▸ What is expected: May I have the line containing "UT-14 & M6 \\ \hline" and every line after it through the end of the data, repeated exactly and with no other lines?

Collection entries
※
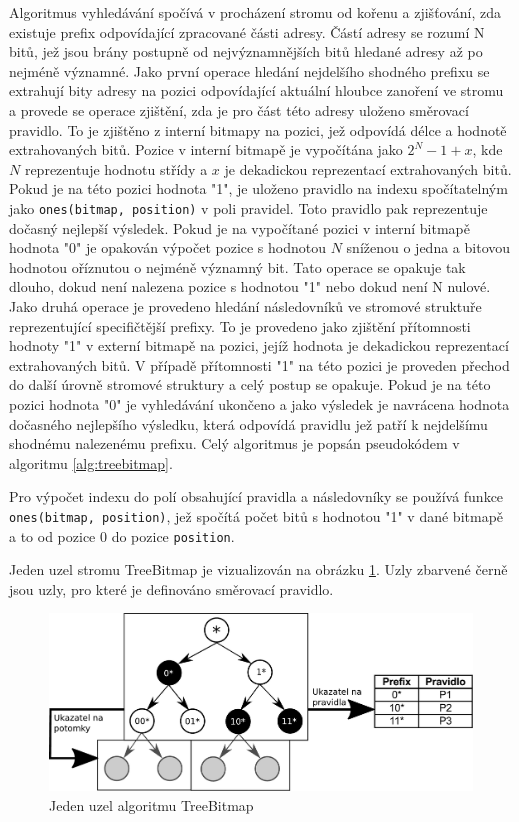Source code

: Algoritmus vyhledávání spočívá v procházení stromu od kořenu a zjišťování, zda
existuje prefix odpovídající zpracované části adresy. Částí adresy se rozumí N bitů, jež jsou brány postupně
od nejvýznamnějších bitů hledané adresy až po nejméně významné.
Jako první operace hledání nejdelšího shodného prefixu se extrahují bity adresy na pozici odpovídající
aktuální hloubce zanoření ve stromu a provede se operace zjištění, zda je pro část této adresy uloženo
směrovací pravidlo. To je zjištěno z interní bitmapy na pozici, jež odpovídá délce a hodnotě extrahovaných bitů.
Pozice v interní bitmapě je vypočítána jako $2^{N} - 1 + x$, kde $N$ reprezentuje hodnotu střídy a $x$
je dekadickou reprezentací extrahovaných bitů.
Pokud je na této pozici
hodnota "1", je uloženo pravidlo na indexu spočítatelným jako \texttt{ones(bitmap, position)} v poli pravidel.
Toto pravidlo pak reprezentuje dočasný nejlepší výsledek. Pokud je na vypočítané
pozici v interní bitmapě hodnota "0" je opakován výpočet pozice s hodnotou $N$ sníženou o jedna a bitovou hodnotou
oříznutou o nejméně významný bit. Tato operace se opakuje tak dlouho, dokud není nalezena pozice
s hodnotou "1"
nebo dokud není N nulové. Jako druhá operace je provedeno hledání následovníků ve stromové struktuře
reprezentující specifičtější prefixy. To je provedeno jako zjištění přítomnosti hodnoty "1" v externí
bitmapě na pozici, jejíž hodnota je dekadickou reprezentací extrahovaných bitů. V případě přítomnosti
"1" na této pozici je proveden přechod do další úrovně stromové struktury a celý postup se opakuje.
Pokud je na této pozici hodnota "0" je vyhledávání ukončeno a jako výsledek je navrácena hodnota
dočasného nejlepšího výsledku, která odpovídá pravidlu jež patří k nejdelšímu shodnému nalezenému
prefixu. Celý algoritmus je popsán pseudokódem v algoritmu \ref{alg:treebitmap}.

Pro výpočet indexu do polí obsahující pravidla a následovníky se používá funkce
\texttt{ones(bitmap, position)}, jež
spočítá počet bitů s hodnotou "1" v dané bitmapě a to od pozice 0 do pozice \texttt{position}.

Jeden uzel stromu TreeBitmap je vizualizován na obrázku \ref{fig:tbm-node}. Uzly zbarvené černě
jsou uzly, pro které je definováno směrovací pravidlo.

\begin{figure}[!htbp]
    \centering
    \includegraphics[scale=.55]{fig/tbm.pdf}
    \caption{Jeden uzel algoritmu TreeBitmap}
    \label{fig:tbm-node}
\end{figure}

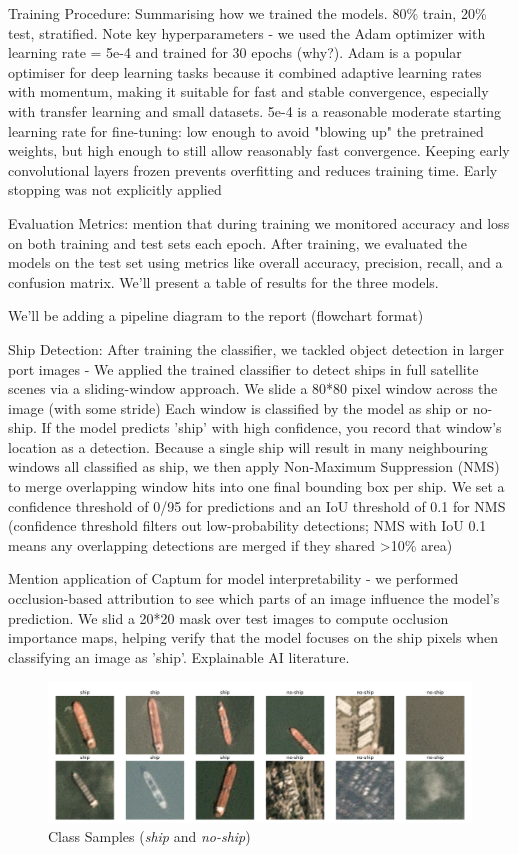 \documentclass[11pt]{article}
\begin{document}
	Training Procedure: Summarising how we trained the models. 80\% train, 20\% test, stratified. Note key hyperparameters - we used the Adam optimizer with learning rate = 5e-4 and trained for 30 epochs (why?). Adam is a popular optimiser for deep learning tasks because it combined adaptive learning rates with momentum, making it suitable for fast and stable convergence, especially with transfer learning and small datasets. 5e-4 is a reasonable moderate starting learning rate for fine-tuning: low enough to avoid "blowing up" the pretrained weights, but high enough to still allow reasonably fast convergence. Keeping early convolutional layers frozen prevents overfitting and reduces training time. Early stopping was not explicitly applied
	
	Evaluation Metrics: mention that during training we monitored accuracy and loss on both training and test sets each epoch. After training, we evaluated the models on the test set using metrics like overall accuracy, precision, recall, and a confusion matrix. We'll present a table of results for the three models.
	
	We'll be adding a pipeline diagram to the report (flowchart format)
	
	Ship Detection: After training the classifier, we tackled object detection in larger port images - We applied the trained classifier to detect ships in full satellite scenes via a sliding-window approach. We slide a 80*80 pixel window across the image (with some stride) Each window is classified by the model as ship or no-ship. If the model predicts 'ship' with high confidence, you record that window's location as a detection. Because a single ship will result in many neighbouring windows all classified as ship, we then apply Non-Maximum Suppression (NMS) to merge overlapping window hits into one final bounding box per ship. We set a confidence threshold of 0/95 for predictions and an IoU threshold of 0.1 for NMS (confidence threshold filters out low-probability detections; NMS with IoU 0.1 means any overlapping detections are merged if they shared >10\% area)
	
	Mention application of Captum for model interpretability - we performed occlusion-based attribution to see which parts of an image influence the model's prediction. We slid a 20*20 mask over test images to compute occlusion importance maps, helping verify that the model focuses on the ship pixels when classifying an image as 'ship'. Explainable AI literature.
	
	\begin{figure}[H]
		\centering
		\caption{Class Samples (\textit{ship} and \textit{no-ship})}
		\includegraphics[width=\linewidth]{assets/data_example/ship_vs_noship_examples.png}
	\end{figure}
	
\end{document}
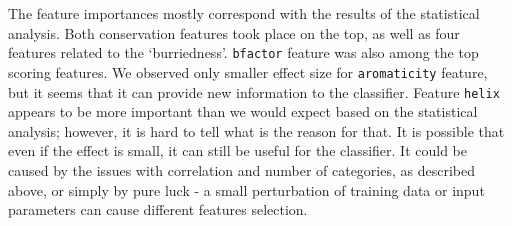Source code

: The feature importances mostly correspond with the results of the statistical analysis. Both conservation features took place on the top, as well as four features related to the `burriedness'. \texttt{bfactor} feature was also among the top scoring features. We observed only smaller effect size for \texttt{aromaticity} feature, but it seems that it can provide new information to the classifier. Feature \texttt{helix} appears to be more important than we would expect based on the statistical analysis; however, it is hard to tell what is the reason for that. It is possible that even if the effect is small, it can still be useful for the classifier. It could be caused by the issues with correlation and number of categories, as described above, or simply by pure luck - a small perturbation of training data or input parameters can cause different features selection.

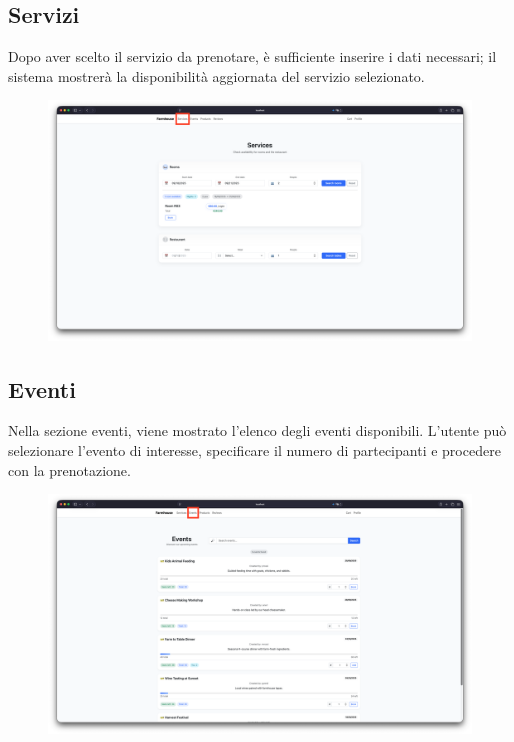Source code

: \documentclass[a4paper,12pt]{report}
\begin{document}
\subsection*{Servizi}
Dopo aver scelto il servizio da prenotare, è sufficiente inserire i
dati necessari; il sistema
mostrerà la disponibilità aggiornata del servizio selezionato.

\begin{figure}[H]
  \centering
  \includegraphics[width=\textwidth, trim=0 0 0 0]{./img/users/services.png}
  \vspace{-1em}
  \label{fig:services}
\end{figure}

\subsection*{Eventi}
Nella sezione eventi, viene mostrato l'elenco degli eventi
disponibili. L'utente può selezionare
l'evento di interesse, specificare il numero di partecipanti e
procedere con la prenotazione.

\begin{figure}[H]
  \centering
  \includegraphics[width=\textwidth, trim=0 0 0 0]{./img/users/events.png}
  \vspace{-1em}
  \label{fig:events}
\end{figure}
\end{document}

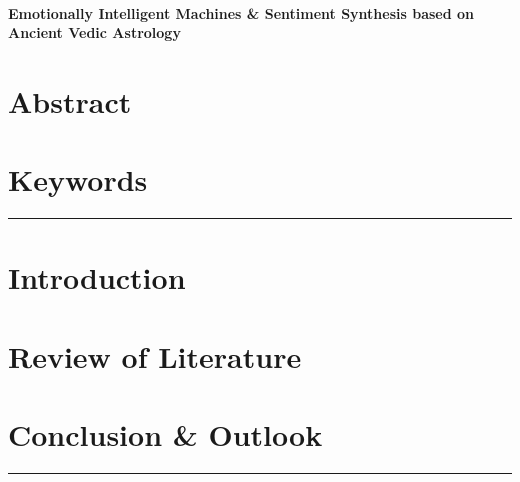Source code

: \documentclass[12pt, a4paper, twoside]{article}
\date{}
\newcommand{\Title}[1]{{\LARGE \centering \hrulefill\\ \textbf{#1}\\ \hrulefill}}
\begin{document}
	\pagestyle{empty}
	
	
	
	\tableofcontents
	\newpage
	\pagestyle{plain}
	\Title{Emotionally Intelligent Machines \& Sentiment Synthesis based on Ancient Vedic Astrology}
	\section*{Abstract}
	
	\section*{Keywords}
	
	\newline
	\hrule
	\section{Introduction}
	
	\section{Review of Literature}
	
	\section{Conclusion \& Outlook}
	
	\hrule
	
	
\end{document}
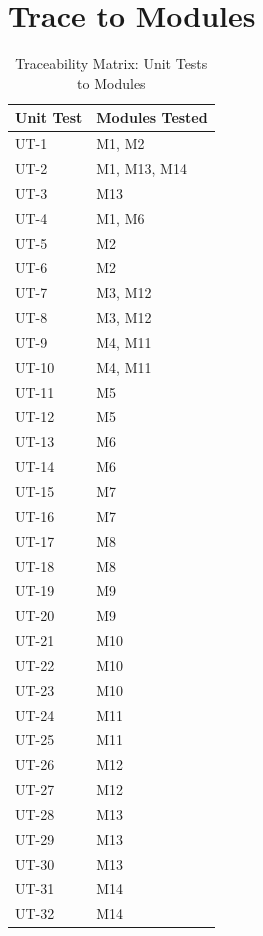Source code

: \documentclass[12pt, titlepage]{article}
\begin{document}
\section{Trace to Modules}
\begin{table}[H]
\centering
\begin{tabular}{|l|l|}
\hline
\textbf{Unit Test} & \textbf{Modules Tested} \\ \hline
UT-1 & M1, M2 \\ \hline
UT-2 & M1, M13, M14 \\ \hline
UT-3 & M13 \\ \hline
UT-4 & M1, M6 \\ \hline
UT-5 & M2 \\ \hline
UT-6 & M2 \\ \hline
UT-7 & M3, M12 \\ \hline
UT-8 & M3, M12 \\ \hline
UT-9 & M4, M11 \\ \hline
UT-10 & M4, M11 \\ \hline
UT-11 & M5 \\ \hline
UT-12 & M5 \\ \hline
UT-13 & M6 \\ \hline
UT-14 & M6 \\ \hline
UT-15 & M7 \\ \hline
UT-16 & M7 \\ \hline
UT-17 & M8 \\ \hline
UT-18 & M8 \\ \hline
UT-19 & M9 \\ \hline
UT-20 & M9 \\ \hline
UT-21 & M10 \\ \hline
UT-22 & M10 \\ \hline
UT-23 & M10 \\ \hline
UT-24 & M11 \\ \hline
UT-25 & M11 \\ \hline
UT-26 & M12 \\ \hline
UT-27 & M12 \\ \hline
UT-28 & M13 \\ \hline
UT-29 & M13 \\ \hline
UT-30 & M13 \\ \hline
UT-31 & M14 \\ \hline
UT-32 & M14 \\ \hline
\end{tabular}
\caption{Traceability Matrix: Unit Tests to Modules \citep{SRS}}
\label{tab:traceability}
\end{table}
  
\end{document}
※
▸ Completed exercise:
UT-14 & M6 \\ \hline
UT-15 & M7 \\ \hline
UT-16 & M7 \\ \hline
UT-17 & M8 \\ \hline
UT-18 & M8 \\ \hline
UT-19 & M9 \\ \hline
UT-20 & M9 \\ \hline
UT-21 & M10 \\ \hline
UT-22 & M10 \\ \hline
UT-23 & M10 \\ \hline
UT-24 & M11 \\ \hline
UT-25 & M11 \\ \hline
UT-26 & M12 \\ \hline
UT-27 & M12 \\ \hline
UT-28 & M13 \\ \hline
UT-29 & M13 \\ \hline
UT-30 & M13 \\ \hline
UT-31 & M14 \\ \hline
UT-32 & M14 \\ \hline
\end{tabular}
\caption{Traceability Matrix: Unit Tests to Modules \citep{SRS}}
\label{tab:traceability}
\end{table}
  
\end{document}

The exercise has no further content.